- Born: 10 January 1930 Kagoshima Prefecture, Japan
- Died: 6 December 1998 Tokyo, Japan
- Other name: Shōgun
- Occupation: Film director
- Years active: 1955-1998

= Kōsaku Yamashita =

Japanese film director

Kōsaku Yamashita (山下耕作, Yamashita Kōsaku) was a Japanese film director who specialized in directing Yakuza films. Yamashita was nicknamed Shōgun. His son is director Tomohiko Yamashita.

In 1952, He graduated from Kyoto University and joined Toei Film. He was working an office job, but three years later, he became an assistant director under Tomu Uchida and Kōzaburō Yoshimura.
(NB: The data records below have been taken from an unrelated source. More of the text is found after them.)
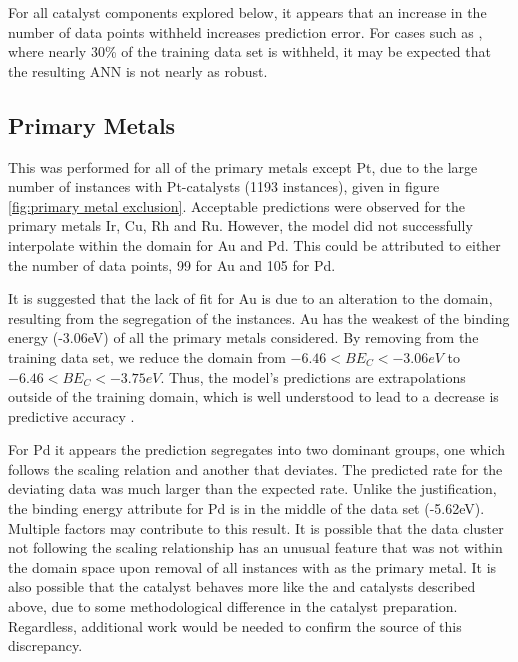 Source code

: For all catalyst components explored below, it appears that an increase in the number of data points withheld increases prediction error. For cases such as , where nearly 30\% of the training data set is withheld, it may be expected that the resulting ANN is not nearly as robust.

	\subsection{Primary Metals}
	This was performed for all of the primary metals except Pt, due to the large number of instances with Pt-catalysts (1193 instances), given in figure \ref{fig:primary metal exclusion}. Acceptable predictions were observed for the primary metals Ir, Cu, Rh and Ru. However, the model did not successfully interpolate within the domain for Au and Pd. This could be attributed to either the number of data points, 99 for Au and 105 for Pd. 

	It is suggested that the lack of fit for Au is due to an alteration to the domain, resulting from the segregation of the  instances. Au has the weakest of the binding energy (-3.06eV) of all the primary metals considered. By removing  from the training data set, we reduce the domain from  $-6.46 < BE_C < -3.06 eV$ to $-6.46 < BE_C < -3.75 eV$. Thus, the model's predictions are extrapolations outside of the training domain, which is well understood to lead to a decrease is predictive accuracy \cite{Corma_2003_2}. 

	For Pd it appears the prediction segregates into two dominant groups, one which follows the scaling relation and another that deviates. The predicted rate for the deviating data was much larger than the expected rate. Unlike the  justification, the binding energy attribute for Pd is in the middle of the data set (-5.62eV). Multiple factors may contribute to this result. It is possible that the data cluster not following the scaling relationship has an unusual feature that was not within the domain space upon removal of all instances with  as the primary metal. It is also possible that the catalyst behaves more like the  and  catalysts described above, due to some methodological difference in the catalyst preparation. Regardless, additional work would be needed to confirm the source of this discrepancy.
Yamashita made his directorial debut with Wakatono Senryu Hada in 1961. His representative works included The Valiant Red Peony series and Kyōdai Jingi (1966).

==Selected filmography==
=== Film ===
- Wakatono Senryu Hada (1961)
- Kyōdai Jingi (1966)
- Big Time Gambling Boss (1968)
- The Vanity of the Shogun's Mistresses (1968)
- The Valiant Red Peony a.k.a. Hibotan Bakuto (1968)
- Zoro Me no San Kyōdai (1972)
- Yamaguchi-gumi Sandaime (1973)
- Yokosuka Naval Prison (1973)
- Yamaguchi-gumi gaiden: Kyushu Shinko-sakusen a.k.a. The Tattooed Hit Man
- Father of the Kamikaze (1974)
- Story of All-Out Attack a.k.a. Path of Japanese Chivalry (1975)
- Jail Breakers a.k.a. Datsō Yugi (1976)
- Gōtō Satsujin Shu (1976)
- Tokugawa Ichizoku no Hōukai (1980)
- Kaigenrei no yoru (1980)
- Shura no Mure (1984)
- The Last True Yakuza a.k.a. Saigo no Bakuto (1985)
- Night Train (1987)
- The Man Who Assassinated Ryoma (1987)
- Another Way (1988)
- Yakuza Ladies: The Final Battle (1990)
- Shin Gokudō no Tsumatachi Kakugoshiiya (1993)

===Television===
- Oshizamurai Kiichihōgan (1974) (ep.13)
- Hissatsu Shigotonin (1980) (ep.8)
- Choshichiro Edo Nikki (1983–91)
- Nemuri Kyōshirō Burai Hikae (1983)
- Katsu Kaishu (1990) (TV Film)
- Abare Hasshū Goyō Tabi (1991–94)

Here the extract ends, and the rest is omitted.